Tom Twongyeirwe’s address to the Human Rights Subcommittee at the European Union Parliament Sakharov Fellowship – June 2026.

Chair Satouri, Honourable Members, Sakharov Fellows,

Thank you for the opportunity to share my experiences with you today.

When people hear that I use faith as a tool to advance inclusion for LGBTQ+ people in Uganda, they usually assume I am about to complain about the problem. 

No. I am talking about the solution. 

My name is Tom Twongyeirwe. I’m a Ugandan lawyer and human rights defender. And here’s what I’ve learned over the last 8 years of advocacy work: in a country where over 95% of people identify with a faith tradition, if I only fight against faith, I will lose. And more importantly, so will my community..  Because faith shapes how families understand love, how communities define belonging, shapes policy and culture. Yet faith  have often been used to justify the exclusion of LGBTQ+ people. 

So I asked a different question: what if faith isn’t just the problem? What if it can also be a tool?

That question informs two major approaches we use.

First, evidence before action.
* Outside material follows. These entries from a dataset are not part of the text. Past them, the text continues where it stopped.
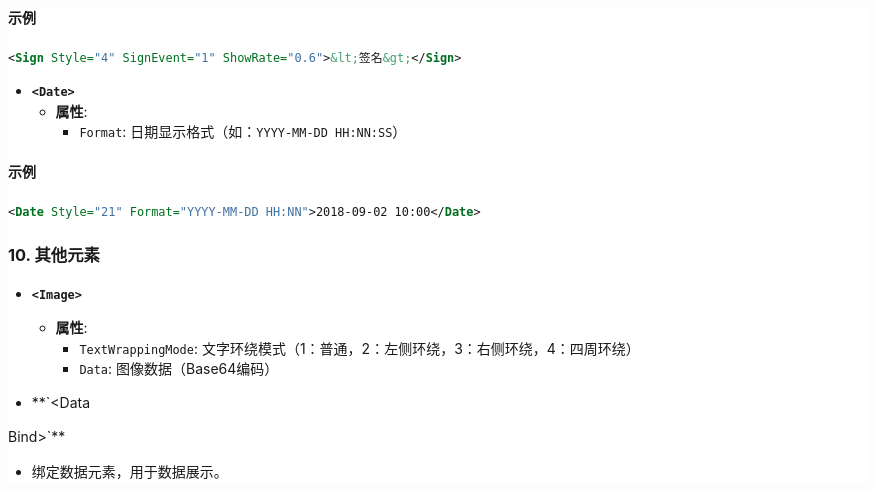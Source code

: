 #### 示例
```xml
<Sign Style="4" SignEvent="1" ShowRate="0.6">&lt;签名&gt;</Sign>
```

- **`<Date>`**
  - **属性**:
    - `Format`: 日期显示格式（如：`YYYY-MM-DD HH:NN:SS`）

#### 示例
```xml
<Date Style="21" Format="YYYY-MM-DD HH:NN">2018-09-02 10:00</Date>
```

### 10. 其他元素
- **`<Image>`**
  - **属性**:
    - `TextWrappingMode`: 文字环绕模式（1：普通，2：左侧环绕，3：右侧环绕，4：四周环绕）
    - `Data`: 图像数据（Base64编码） 

- **`<Data

Bind>`**
  - 绑定数据元素，用于数据展示。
I learned this the hard way. Early in my work, I would walk into a room with a faith leader and tell him he was wrong. Guess how that ended. He stopped listening. I left angry. Nothing changed. So we changed. We invested in real research. Nationwide. Talking to ordinary Ugandans. And here is what we found: when a pastor says “our culture rejects LGBTQ+ people,” he is often quoting a sermon, not his grandfather. What sounds like culture is often faith in disguise. That evidence changed how I show up. Now I do not argue with a man’s Bible. I ask him: where did you learn that? The answer is usually not from home. It is from a pulpit. That is a different conversation entirely.

Second, faith-informed dialogues with faith leaders, government leaders and media practitioners. That is a fancy way of saying: we sit down and listen. I remember one pastor in northern Uganda. He came to our dialogue ready to fight. He brought his Bible. He brought his anger. I said nothing for the first hour. I just let him speak. Then I asked: “What kind of society do you want for your grandchildren?” He paused. He had never been asked that. By the end of the day, he did not agree with me. But he shook my hand. Six months later, he quietly referred a young gay man to us for support. That is how change happens. Not with a bang. With a handshake that turns into trust.
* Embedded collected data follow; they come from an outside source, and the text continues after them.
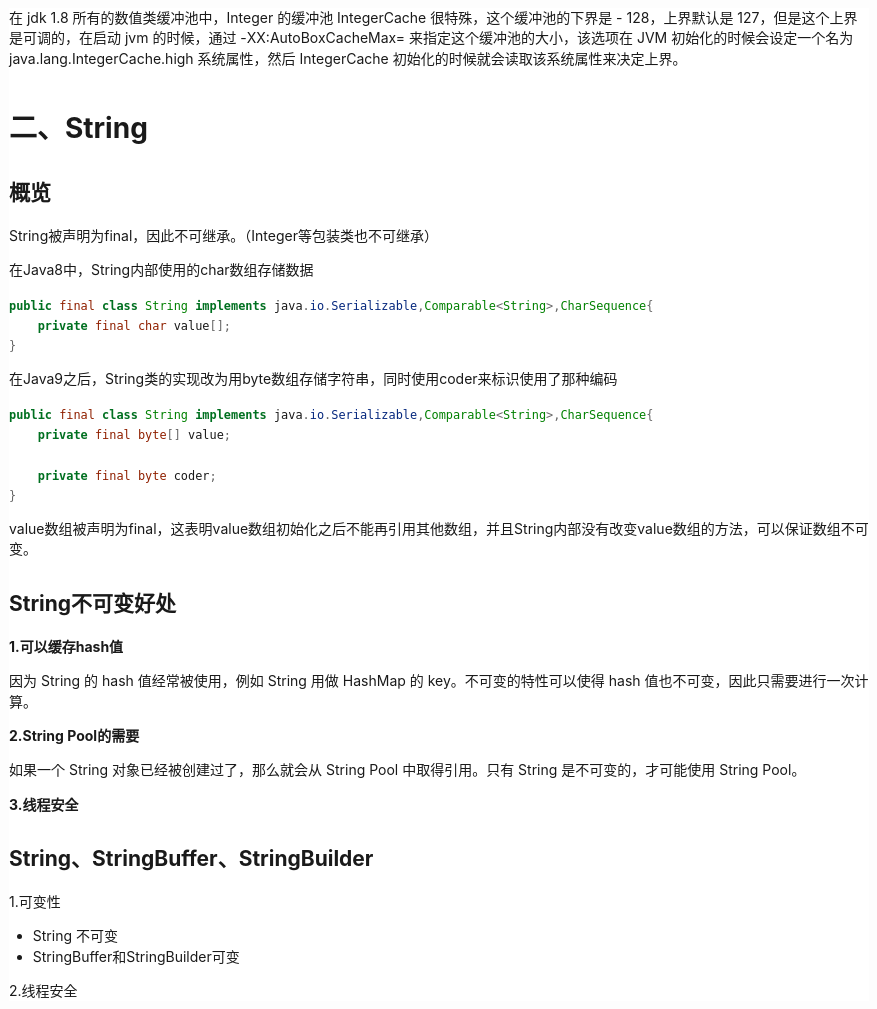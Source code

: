 

在 jdk 1.8 所有的数值类缓冲池中，Integer 的缓冲池 IntegerCache 很特殊，这个缓冲池的下界是 - 128，上界默认是 127，但是这个上界是可调的，在启动 jvm 的时候，通过 -XX:AutoBoxCacheMax=<size> 来指定这个缓冲池的大小，该选项在 JVM 初始化的时候会设定一个名为 java.lang.IntegerCache.high 系统属性，然后 IntegerCache 初始化的时候就会读取该系统属性来决定上界。



# 二、String

## 概览

String被声明为final，因此不可继承。（Integer等包装类也不可继承）

在Java8中，String内部使用的char数组存储数据

```java
public final class String implements java.io.Serializable,Comparable<String>,CharSequence{
    private final char value[];
}
```

在Java9之后，String类的实现改为用byte数组存储字符串，同时使用coder来标识使用了那种编码

```java
public final class String implements java.io.Serializable,Comparable<String>,CharSequence{
    private final byte[] value;
    
    private final byte coder;
}
```

value数组被声明为final，这表明value数组初始化之后不能再引用其他数组，并且String内部没有改变value数组的方法，可以保证数组不可变。



## String不可变好处

**1.可以缓存hash值**

因为 String 的 hash 值经常被使用，例如 String 用做 HashMap 的 key。不可变的特性可以使得 hash 值也不可变，因此只需要进行一次计算。

**2.String Pool的需要**

如果一个 String 对象已经被创建过了，那么就会从 String Pool 中取得引用。只有 String 是不可变的，才可能使用 String Pool。

**3.线程安全**



## String、StringBuffer、StringBuilder

1.可变性

- String 不可变
- StringBuffer和StringBuilder可变

2.线程安全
From these experiences, I would like to leave one approach I believe works better in today’s world. 

Investing in evidence-based economic empowerment programs for the marginalized communities. LGBTQ+ young people, for example, at an early age, are often pushed out of schools and families due to exclusion. From experience, we have learned that emergency support may help people survive, but Economic power, on the other hand, positions them to shape their own future. I know this from personal experiences; forced to drop out of college due to getting outted, rejoined after six years, and last year graduated with a First Class Law degree from the United Kingdom. 
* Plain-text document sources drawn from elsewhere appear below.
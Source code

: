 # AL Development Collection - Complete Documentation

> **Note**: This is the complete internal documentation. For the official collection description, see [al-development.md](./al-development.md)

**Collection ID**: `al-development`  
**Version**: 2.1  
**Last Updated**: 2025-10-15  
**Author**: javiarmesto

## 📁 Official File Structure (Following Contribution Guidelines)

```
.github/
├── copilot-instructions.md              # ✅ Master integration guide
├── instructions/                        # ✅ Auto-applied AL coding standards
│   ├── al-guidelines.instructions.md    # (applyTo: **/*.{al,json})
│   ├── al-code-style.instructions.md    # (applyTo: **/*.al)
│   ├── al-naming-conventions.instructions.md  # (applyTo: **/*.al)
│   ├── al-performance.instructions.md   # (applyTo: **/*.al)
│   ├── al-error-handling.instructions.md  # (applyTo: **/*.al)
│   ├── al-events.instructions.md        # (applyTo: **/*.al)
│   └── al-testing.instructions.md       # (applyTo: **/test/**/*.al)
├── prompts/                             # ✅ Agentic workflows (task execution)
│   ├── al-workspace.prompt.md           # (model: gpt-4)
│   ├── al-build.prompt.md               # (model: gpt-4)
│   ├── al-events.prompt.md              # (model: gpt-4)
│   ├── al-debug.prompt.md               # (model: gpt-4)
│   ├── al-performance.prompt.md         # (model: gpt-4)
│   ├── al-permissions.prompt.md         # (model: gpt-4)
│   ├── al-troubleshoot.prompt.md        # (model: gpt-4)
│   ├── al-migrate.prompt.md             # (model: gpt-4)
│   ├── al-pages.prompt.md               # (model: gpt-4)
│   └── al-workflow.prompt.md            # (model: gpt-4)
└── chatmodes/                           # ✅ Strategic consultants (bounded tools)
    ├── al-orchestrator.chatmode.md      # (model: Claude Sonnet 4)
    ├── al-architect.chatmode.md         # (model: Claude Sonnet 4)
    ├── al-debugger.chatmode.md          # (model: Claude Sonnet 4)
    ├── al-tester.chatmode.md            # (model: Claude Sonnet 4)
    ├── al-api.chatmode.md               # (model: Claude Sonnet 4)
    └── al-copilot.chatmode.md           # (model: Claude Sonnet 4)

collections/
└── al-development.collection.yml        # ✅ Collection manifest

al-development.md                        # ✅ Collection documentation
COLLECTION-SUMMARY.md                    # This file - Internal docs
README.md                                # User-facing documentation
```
In conclusion, our experience has taught us that the institutions often seen as barriers can also become part of the solution, and that inclusion requires both advocacy and access to opportunity. Because in the end, human rights are about protecting people and creating a conducive environment for all people to thrive.

And that is the work we are trying to do in Uganda.

Thank you all for listening to me and for caring enough to sit in the room.